> **ABOUT THIS EXERCISE**: An exact copy of the lines from the one containing "얘를들어 다른 사이트에서" to the end of the records below is required, and nothing else.

> **RECORDS PROVIDED**:

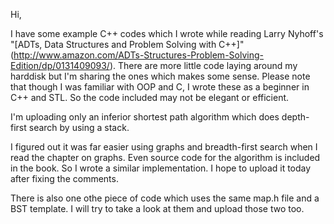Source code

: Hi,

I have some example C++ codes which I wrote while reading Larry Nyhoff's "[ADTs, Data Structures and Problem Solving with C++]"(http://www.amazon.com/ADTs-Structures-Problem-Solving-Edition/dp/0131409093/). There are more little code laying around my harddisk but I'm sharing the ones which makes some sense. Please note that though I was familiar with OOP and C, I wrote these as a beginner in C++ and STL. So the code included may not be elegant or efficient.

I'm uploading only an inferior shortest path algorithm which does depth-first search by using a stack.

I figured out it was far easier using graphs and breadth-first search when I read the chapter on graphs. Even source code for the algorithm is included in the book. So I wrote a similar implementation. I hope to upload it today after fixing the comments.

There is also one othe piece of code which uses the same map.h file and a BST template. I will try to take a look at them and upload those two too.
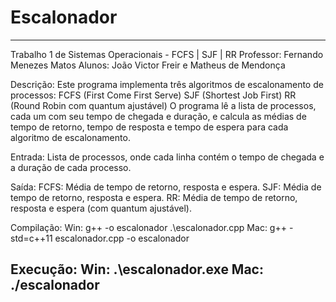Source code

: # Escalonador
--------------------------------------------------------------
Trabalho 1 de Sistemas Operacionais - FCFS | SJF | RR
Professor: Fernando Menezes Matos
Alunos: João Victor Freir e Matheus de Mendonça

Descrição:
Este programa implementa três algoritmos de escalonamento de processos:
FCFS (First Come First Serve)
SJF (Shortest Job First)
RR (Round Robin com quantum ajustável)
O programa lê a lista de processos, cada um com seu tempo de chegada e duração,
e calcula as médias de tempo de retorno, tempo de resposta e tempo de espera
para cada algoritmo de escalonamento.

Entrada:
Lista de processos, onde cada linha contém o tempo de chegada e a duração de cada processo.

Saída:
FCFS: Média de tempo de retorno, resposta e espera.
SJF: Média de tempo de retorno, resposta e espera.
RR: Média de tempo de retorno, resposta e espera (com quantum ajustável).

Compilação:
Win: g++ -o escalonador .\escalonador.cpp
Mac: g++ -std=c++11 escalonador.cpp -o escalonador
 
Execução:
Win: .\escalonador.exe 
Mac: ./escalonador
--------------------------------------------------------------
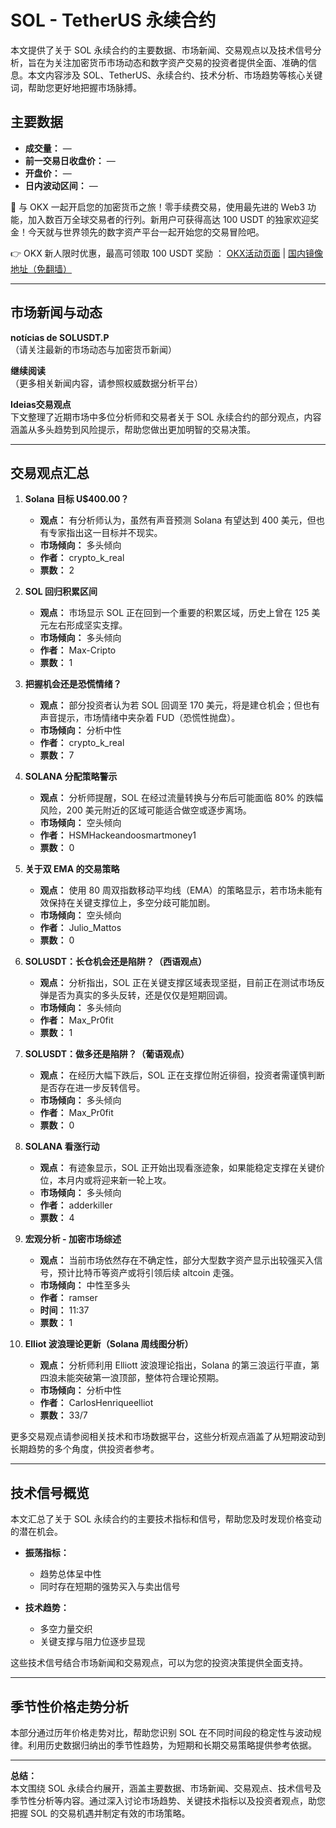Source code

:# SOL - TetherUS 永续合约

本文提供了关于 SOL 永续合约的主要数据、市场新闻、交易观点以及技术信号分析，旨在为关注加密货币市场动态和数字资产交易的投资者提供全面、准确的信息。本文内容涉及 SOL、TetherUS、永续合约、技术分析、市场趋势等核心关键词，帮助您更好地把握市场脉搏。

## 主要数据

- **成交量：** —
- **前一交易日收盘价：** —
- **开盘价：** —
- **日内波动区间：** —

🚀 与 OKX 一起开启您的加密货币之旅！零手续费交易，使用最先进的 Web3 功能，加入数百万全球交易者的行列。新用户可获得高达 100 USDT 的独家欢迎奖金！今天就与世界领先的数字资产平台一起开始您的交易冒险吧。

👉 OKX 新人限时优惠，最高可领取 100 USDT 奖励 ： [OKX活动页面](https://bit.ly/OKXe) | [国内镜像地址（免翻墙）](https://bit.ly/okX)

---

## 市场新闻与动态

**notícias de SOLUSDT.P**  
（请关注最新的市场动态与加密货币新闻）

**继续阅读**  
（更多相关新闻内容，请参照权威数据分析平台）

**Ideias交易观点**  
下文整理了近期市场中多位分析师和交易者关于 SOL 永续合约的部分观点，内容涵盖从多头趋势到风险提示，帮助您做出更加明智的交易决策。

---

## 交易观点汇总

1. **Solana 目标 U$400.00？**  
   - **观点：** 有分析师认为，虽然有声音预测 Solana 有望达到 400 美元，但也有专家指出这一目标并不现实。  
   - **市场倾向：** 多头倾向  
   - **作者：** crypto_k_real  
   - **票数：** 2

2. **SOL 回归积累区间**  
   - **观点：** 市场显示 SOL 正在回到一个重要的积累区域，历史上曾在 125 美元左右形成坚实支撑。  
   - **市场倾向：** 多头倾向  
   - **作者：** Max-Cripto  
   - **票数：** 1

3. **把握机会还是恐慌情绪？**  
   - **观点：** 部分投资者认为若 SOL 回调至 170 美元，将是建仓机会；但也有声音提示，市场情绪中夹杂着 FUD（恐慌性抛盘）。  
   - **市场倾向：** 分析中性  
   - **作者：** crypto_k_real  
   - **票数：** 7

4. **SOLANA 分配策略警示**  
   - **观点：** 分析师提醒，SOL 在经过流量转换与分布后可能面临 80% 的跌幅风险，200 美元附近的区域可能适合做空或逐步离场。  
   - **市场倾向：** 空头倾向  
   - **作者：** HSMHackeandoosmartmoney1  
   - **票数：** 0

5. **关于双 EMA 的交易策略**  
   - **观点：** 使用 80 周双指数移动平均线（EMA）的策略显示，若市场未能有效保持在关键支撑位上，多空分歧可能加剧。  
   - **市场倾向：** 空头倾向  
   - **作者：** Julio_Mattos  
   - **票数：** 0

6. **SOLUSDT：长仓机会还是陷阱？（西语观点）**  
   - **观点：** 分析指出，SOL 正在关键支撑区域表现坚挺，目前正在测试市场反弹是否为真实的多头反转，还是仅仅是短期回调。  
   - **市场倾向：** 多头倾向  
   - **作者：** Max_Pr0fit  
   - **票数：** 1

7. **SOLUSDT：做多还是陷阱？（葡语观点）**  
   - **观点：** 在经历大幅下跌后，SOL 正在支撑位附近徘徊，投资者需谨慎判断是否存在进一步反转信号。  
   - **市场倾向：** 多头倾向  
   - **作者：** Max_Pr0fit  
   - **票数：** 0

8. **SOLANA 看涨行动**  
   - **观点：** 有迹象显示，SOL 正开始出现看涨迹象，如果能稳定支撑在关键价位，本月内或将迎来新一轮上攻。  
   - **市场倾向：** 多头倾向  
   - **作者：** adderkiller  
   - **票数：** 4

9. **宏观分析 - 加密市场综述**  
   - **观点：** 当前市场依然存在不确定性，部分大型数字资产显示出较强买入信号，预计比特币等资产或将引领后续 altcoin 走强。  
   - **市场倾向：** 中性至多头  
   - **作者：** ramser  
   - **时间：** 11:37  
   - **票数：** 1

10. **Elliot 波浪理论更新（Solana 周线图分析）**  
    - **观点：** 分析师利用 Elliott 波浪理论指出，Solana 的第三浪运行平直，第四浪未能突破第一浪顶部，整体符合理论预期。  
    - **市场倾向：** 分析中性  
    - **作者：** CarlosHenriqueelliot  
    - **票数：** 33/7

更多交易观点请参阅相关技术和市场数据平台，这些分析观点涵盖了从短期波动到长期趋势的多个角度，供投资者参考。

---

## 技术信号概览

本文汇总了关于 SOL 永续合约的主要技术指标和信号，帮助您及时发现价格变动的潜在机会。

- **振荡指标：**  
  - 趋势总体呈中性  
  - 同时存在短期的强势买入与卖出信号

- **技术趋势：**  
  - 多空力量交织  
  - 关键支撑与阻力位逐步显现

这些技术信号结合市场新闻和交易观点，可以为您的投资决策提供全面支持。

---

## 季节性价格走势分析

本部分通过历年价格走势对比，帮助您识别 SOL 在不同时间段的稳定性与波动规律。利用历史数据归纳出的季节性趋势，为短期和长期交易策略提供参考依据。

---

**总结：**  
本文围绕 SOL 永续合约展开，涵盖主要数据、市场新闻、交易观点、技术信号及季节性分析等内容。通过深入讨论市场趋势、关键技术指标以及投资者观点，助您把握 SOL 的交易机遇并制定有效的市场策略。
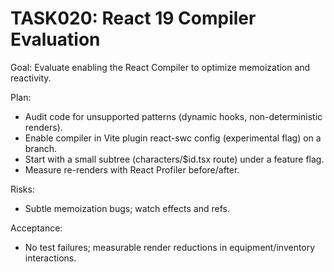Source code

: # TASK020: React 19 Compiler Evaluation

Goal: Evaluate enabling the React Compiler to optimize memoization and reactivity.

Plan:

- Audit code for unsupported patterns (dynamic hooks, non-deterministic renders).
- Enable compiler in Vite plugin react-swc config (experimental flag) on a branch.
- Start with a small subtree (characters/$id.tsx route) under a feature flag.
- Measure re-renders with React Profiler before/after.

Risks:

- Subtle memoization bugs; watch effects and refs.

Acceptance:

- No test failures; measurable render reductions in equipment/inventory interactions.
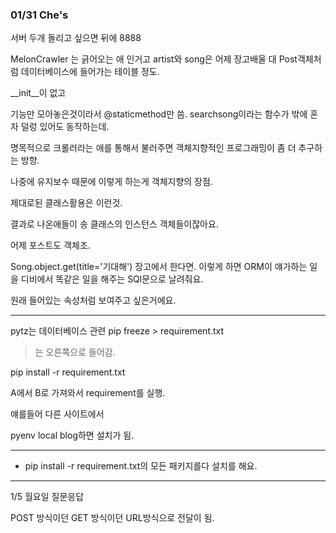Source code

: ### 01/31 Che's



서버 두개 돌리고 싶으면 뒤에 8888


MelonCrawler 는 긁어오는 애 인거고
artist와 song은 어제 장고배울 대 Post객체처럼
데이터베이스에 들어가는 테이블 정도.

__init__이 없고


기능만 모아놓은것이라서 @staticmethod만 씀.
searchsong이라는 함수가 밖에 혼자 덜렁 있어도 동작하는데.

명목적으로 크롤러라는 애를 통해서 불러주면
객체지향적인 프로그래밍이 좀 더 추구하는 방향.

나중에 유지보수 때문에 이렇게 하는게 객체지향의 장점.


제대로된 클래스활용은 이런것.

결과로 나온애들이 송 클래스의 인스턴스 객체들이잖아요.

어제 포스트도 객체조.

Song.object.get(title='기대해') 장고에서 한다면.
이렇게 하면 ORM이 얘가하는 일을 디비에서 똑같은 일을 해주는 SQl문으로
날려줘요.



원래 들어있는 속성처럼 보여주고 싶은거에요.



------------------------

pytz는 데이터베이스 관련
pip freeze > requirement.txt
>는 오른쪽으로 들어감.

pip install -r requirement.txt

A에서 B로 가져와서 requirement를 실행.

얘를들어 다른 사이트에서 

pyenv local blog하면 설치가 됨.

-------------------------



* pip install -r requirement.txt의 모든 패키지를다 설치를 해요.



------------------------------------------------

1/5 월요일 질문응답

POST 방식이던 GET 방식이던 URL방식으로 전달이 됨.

> **EXERCISE SOLUTION**:
얘를들어 다른 사이트에서 

pyenv local blog하면 설치가 됨.

-------------------------



* pip install -r requirement.txt의 모든 패키지를다 설치를 해요.



------------------------------------------------

1/5 월요일 질문응답

POST 방식이던 GET 방식이던 URL방식으로 전달이 됨.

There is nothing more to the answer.